Cindy Ord/Getty Images for SiriusXM/AFP
Cindy Ord/Getty Images for SiriusXM/AFP

Ahead of the release of the latest Steve Jobs biopic, in which Seth Rogen plays Apple co-founder Steve Wozniak, the 33-year-old ardent Hollywood liberal took a number of shots on Twitter at GOP presidential candidate Dr. Ben Carson. Friday, the actor described Carson as “bonkers.”

“F—k you @RealBenCarson,” the actor tweeted on October 9, expressing anger at Carson for implying European Jews would have been better suited to defend themselves during the Holocaust had Hitler’s Nazi Germany not taken away their rights to firearms.

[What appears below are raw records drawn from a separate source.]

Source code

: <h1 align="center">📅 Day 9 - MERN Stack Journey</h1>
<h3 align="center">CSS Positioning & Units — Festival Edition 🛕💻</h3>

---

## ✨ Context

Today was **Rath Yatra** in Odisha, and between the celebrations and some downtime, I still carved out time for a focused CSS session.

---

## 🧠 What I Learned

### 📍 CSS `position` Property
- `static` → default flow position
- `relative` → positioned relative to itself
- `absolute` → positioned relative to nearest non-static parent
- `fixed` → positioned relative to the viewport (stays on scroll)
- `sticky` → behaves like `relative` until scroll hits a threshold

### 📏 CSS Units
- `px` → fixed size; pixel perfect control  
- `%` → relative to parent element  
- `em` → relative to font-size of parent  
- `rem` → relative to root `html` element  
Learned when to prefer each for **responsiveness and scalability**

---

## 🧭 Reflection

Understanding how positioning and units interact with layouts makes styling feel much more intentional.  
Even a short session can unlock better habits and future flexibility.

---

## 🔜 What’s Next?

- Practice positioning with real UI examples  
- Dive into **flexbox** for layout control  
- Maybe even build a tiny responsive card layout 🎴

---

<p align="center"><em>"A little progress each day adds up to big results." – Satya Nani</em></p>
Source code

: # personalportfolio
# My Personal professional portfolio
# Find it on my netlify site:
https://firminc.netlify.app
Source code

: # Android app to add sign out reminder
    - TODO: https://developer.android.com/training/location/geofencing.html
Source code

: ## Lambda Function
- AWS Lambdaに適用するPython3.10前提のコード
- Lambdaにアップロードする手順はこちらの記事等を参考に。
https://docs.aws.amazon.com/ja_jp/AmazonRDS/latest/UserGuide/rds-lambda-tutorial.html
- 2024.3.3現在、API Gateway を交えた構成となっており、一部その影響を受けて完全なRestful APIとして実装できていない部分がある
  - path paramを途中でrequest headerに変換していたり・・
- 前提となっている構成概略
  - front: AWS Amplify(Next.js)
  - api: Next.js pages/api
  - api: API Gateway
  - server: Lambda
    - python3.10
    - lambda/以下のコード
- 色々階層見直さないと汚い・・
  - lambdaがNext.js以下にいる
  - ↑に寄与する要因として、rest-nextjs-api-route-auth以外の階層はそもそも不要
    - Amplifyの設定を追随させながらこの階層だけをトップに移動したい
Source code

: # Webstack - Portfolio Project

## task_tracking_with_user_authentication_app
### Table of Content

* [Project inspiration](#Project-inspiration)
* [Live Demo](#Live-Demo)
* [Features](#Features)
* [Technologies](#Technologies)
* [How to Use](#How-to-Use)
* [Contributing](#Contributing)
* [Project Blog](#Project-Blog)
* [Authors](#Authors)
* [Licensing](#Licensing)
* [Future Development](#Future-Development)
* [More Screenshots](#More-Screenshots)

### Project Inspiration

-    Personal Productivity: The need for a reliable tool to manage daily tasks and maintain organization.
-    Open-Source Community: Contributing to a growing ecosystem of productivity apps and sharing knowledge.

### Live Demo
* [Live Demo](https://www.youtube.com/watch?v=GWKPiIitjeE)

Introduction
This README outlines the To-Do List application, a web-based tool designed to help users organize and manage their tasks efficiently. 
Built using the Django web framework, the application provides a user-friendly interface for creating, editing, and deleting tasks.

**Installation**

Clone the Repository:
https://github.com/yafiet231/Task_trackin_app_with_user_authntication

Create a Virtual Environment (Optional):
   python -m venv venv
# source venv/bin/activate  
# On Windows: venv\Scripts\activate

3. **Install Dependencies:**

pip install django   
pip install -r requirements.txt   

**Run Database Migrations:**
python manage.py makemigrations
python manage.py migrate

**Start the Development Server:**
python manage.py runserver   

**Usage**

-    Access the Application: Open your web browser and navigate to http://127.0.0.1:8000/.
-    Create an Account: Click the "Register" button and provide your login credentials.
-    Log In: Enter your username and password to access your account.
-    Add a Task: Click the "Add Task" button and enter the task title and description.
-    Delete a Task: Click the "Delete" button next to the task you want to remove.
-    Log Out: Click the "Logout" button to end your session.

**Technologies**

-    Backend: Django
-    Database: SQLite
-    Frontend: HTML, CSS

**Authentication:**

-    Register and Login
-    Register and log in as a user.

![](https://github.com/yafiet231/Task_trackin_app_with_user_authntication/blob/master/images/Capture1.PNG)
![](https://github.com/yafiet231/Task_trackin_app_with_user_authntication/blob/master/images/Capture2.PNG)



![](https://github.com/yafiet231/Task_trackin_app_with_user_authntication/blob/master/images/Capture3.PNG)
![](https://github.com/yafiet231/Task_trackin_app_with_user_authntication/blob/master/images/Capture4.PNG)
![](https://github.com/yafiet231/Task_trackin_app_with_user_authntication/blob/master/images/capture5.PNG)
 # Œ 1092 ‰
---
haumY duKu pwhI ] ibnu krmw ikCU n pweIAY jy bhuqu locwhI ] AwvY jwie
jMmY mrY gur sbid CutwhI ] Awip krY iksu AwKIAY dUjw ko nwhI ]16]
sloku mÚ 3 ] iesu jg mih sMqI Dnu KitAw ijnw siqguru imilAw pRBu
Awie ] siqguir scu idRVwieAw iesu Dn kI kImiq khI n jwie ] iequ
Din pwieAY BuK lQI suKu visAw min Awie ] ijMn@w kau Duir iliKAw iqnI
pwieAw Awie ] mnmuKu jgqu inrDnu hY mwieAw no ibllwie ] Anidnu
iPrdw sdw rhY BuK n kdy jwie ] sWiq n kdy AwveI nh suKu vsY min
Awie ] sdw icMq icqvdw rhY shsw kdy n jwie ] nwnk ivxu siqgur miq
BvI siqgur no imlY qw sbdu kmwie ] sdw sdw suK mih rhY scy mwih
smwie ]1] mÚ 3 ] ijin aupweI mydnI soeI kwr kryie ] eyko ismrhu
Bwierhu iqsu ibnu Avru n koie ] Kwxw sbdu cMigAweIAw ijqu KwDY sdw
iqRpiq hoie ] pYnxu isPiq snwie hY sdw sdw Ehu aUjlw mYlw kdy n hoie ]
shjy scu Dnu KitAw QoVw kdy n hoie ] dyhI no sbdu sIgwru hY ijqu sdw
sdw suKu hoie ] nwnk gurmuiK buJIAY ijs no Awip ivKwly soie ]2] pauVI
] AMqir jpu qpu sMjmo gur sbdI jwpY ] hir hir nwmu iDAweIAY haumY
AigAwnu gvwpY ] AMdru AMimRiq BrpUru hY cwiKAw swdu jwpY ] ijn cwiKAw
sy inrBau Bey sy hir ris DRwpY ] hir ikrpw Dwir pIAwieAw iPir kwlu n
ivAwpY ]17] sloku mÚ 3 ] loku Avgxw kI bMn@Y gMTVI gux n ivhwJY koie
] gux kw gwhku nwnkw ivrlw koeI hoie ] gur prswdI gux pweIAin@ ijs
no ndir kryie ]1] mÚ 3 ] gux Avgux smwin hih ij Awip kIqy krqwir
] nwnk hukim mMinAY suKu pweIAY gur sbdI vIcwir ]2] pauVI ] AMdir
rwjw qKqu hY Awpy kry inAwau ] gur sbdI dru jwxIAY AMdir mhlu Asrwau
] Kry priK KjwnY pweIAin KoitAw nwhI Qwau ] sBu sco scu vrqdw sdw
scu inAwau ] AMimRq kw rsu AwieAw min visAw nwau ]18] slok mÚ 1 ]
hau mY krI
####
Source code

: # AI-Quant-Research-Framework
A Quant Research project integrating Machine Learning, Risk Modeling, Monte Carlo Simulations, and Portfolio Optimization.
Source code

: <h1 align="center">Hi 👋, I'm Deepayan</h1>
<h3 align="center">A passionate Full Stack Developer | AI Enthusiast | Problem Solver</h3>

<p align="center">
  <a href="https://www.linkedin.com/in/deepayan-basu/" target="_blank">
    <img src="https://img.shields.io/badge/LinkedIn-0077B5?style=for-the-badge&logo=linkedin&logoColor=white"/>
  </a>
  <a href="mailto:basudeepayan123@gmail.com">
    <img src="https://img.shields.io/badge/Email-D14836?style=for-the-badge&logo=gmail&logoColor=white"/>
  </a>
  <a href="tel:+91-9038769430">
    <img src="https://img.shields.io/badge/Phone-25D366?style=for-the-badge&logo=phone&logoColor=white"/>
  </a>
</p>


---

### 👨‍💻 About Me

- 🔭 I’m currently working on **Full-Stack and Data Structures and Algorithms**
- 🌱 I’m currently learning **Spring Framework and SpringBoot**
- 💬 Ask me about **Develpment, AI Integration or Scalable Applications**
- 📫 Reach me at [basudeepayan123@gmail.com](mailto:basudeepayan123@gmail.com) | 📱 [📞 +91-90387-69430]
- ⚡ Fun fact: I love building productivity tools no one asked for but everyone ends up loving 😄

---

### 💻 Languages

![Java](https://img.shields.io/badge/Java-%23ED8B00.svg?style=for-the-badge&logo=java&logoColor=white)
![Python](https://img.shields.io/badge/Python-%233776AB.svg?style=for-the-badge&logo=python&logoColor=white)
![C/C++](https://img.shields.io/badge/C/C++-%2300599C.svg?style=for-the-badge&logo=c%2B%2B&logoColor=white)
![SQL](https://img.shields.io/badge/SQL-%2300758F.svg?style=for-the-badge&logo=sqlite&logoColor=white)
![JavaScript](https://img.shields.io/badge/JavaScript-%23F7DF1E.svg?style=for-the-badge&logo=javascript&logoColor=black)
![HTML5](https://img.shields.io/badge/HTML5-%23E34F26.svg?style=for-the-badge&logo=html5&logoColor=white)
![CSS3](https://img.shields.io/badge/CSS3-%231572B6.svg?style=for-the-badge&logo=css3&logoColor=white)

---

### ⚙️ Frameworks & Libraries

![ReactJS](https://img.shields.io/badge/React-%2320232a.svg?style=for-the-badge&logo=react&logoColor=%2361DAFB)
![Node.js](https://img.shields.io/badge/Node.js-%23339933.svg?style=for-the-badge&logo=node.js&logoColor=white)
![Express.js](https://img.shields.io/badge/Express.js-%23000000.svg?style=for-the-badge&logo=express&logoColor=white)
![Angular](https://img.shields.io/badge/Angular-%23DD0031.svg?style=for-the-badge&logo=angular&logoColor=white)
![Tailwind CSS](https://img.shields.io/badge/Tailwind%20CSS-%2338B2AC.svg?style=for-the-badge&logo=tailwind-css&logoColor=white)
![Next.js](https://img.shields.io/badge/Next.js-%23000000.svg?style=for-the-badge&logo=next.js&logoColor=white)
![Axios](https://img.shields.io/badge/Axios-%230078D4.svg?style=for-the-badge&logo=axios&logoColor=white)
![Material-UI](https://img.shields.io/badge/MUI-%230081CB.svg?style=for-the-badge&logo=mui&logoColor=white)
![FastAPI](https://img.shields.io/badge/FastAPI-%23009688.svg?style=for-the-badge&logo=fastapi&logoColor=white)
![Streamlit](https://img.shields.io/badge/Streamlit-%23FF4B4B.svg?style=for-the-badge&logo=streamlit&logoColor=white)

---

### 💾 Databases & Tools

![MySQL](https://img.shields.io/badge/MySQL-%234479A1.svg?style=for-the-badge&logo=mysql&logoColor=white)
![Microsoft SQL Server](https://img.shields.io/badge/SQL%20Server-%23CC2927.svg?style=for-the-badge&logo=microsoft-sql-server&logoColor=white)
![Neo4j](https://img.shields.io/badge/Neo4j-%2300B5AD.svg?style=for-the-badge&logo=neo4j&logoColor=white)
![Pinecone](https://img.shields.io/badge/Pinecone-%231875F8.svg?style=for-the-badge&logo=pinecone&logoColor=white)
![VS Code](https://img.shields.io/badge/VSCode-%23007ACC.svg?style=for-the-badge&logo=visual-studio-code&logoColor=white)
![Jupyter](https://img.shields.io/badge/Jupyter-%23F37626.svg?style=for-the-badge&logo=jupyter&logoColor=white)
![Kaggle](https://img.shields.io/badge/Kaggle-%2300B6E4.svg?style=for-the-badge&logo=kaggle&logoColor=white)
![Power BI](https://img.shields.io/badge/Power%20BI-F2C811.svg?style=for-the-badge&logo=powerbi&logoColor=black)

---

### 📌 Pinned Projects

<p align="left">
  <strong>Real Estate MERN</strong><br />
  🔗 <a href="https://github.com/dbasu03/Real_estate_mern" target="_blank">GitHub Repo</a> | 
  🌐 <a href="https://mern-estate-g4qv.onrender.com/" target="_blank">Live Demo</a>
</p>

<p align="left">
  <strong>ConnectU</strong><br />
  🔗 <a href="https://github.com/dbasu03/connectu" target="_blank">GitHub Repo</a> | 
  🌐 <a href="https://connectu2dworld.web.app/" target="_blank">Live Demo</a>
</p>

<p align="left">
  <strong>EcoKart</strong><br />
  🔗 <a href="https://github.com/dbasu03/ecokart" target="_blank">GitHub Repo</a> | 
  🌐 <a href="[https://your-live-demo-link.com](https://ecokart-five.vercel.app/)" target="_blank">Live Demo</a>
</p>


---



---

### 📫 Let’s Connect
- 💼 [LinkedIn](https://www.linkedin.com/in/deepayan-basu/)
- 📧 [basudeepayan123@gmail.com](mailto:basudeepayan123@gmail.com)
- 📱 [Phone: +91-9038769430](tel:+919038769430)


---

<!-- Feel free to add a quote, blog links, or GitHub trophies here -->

The actor had tweeted two days prior:

Carson, a retired neurosurgeon, angered many on the Left earlier this month, when speaking of the Roseburg, Oregon, school shooting, he told Fox News that he probably would not cooperate with a shooter without putting up a fight.

“Not only would I probably not cooperate with him, I would not just stand there and let him shoot me,” said Carson.

During a Friday interview, Seth Rogen expanded on his thoughts of Carson, telling The Daily Beast the acclaimed doctor is “totally f—kin’ bonkers” for believing people stand a better chance of surviving systematic or individual acts of violence if they are able to defend themselves.

“They implied that if their [right-wing] politics were applied to the Holocaust that Jews wouldn’t have been killed,” Rogen said. “To me, it wasn’t just about the Holocaust thing. It was about the [Oregon] shooting and how he said that people shouldn’t just stand there and let themselves get shot, and that the correct thing to do if someone has a gun in your back is to point them at someone else and have them go rob that person?”

Rogen added, “I mean, I just read a lot of the stuff this guy was saying and he seemed like someone that I just detested. At face value, what he’s said is absolutely despicable. That guy is totally f—kin’ bonkers.”

Following a later discussion about the legacy of late Apple founder Steve Jobs, whom Rogen praised for his unapologetic ambition, the actor again returned to the topic of Dr. Ben Carson.

“I also usually reserve judgment until meeting people, but in Ben Carson’s case, I concluded what I concluded and that was a confident swing, I think!” said Rogen.

For his part, The Daily Beast’s Marlow Stern, who interviewed Rogen, concluded that Dr. Carson “seems to have lost credibility since retiring from an exemplary career as a neurosurgeon.”

Stern added, “These days, the GOP presidential candidate has degraded into a delusory rabble-rouser spewing incendiary remarks.”